Critical Notes Series: Hunkins's Rhapsody

Eusebia Hunkins - Rhapsody for Cello and Piano (First Edition)

​Born in Troy, Ohio, Eusebia Simpson Hunkins (1902-1980) studied piano and theory in Dayton until granted a fellowship from the Juilliard Foundation in New York. Her instructors at Juilliard were James Friskin in piano, Rubin Goldmark in theory and composition, and Albert Stoessel in conducting. Hunkins is known widely as a composer of American folk opera. Her husband Maurel Hunkins was Dean of Men and later Director of Public Occasions at Ohio University.

Eusebia Hunkins's family has many musicians, including her cellist/composer son Arthur, daughter Nancy (violinist), brother-in-law Sterling Hunkins (cellist), niece Nella Hunkins (cellist), niece Adrienne Elisha (violinist/composer), granddaughter Sarah Taylor (violinist), and others.

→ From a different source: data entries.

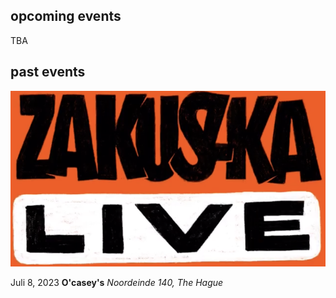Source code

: ## opcoming events

TBA

## past events

![Zakuszka](../../public/banner-o-casey-s.png)

Juli 8, 2023
**O'casey's**
_Noordeinde 140, The Hague_

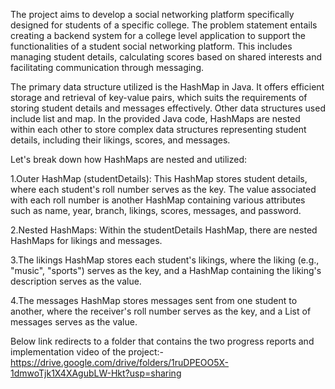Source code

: The project aims to develop a social networking platform specifically designed for students of a specific college.
The problem statement entails creating a backend system for a college level application to support the functionalities of a student social networking platform. This includes managing student details,  calculating scores based on shared interests and facilitating communication through messaging.


The primary data structure utilized is the  HashMap in Java. It offers efficient storage and retrieval of key-value pairs, which suits the requirements of storing student details and messages effectively. Other data structures used include list and map.
In the provided Java code, HashMaps are nested within each other to store complex data structures representing student details, including their likings, scores, and messages.

Let's break down how HashMaps are nested and utilized:

1.Outer HashMap (studentDetails):
  This HashMap stores student details, where each student's roll number serves as the key.
  The value associated with each roll number is another HashMap containing various attributes such as name, year, branch, likings, scores, messages, and password.
  
2.Nested HashMaps:
  Within the studentDetails HashMap, there are nested HashMaps for likings and messages.
  
3.The likings HashMap stores each student's likings, where the liking (e.g., "music", "sports") serves as the key, and a HashMap containing the liking's description 
  serves as the value.
  
4.The messages HashMap stores messages sent from one student to another, where the receiver's roll number serves as the key, and a List of messages serves as the value.

Below link redirects to a folder that contains the two progress reports and implementation video of the project:-
https://drive.google.com/drive/folders/1ruDPEOO5X-1dmwoTjk1X4XAgubLW-Hkt?usp=sharing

Hunkins's output included mainly piano, choral, and vocal works, as well as operas. According to her cataloger Alexandra Taliani, Hunkins only has 3 instrumental works, one for winds, one for string quintet, and finally the Rhapsody for cello and piano.

The 7-minute Rhapsody, composed in 1949, is a one-movement work in 5 parts. The outer parts are recitatives composed of open and extended harmonies. The second section is a lilting sicilienne with a bit of Irish flair. This section is diatonic with the theme repeating in A major and D major. The third section is a playful scherzo in B Dorian. The placid fourth section is in D major and switches between meters, with an undulating piano accompaniment.

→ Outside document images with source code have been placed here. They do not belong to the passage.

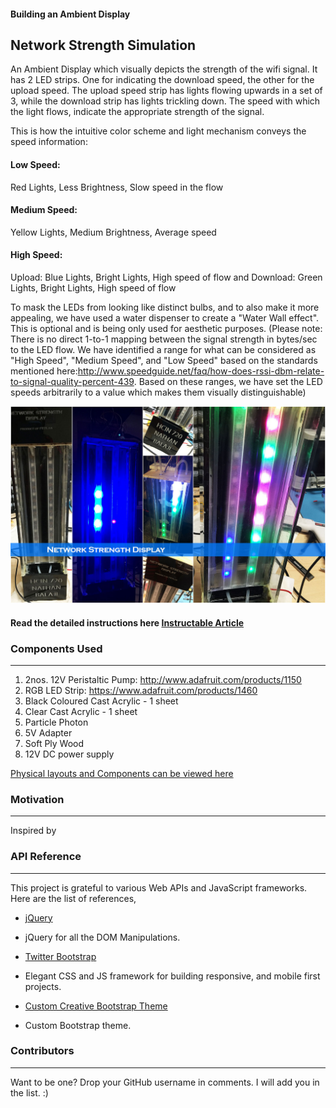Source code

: #### Building an Ambient Display
## Network Strength Simulation
​An Ambient Display which visually depicts the strength of the wifi signal. It has 2 LED strips. One for indicating the download speed, the other for the upload speed. The upload speed strip has lights flowing upwards in a set of 3, while the download strip has lights trickling down. The speed with which the light flows, indicate the appropriate strength of the signal.

This is how the intuitive color scheme and light mechanism conveys the speed information:
#### Low Speed:
Red Lights, Less Brightness, Slow speed in the flow
#### Medium Speed:
Yellow Lights, Medium Brightness, Average speed
#### High Speed:
Upload: Blue Lights, Bright Lights, High speed of flow  and Download: Green Lights, Bright Lights, High speed of flow

To mask the LEDs from looking like distinct bulbs, and to also make it more appealing, we have used a water dispenser to create a "Water Wall effect". This is optional and is being only used for aesthetic purposes. (Please note: There is no direct 1-to-1 mapping between the signal strength in bytes/sec to the LED flow. We have identified a range for what can be considered as "High Speed", "Medium Speed", and "Low Speed" based on the standards mentioned here:http://www.speedguide.net/faq/how-does-rssi-dbm-relate-to-signal-quality-percent-439. Based on these ranges, we have set the LED speeds arbitrarily to a value which makes them visually distinguishable)

![Network Strength Simulation](/Components/AmbientDisplayPics.jpg)

#### Read the detailed instructions here [Instructable Article](http://www.instructables.com/id/Network-Strength-Display/)

### Components Used
---
1. 2nos. 12V Peristaltic Pump: http://www.adafruit.com/products/1150
2. RGB LED Strip: https://www.adafruit.com/products/1460
3. Black Coloured Cast Acrylic - 1 sheet
4. Clear Cast Acrylic - 1 sheet
5. Particle Photon
6. 5V Adapter
7. Soft Ply Wood
8. 12V DC power supply

[Physical layouts and Components can be viewed here](https://github.com/nathan5x/NetworkStrengthDisplay/tree/master/Components)

### Motivation
---
Inspired by

### API Reference
---
This project is grateful to various Web APIs and JavaScript frameworks. Here are the list of references,

* [jQuery](https://jquery.com/)
 - jQuery for all the DOM Manipulations.

* [Twitter Bootstrap](http://getbootstrap.com/)
 - Elegant CSS and JS framework for building responsive, and mobile first projects.

* [Custom Creative Bootstrap Theme](http://startbootstrap.com/template-overviews/creative/)
 - Custom Bootstrap theme.

### Contributors
---
Want to be one? Drop your GitHub username in comments. I will add you in the list. :)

Hunkins gives an option of playing a few phrases with artificial harmonics. If this option is taken, we recommend playing harmonics with the sounding pitch one octave above what is written. 

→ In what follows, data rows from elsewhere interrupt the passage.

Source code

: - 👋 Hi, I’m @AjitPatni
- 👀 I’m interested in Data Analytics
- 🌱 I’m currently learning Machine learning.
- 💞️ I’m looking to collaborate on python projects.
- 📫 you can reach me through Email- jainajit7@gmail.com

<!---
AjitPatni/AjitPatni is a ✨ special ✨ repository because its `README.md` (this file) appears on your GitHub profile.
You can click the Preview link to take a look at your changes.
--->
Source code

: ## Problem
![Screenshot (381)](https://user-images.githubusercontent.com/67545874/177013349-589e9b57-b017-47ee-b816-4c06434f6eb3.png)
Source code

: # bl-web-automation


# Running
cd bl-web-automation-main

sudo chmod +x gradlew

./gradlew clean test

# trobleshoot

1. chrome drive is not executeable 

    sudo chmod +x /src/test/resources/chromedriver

The Rhapsody was performed at Ohio University with Maurel Hunkins's orchestration. Arthur Hunkins recalls this performance with the Ohio University Symphony, directed by Dr. Karl Ahrendt, director of the Music Dept., with Janet Stewart (Marshall), cello teacher at OU, as the soloist. The materials for the orchestration have not been found to date. No other performances of the Rhapsody are known.

We would like to thank Arthur Hunkins and Sarah Taylor for kindly providing permission to publish the Rhapsody as well as the archives at Ohio University and the University of North Carolina at Greensboro for providing the sources for our first edition. The Rhapsody sources include an autograph piano score and cello part. The cello part and the cello line in the score have minor differences, mainly with regard to articulation marks and dynamics. A couple of pitches have been displaced by an octave.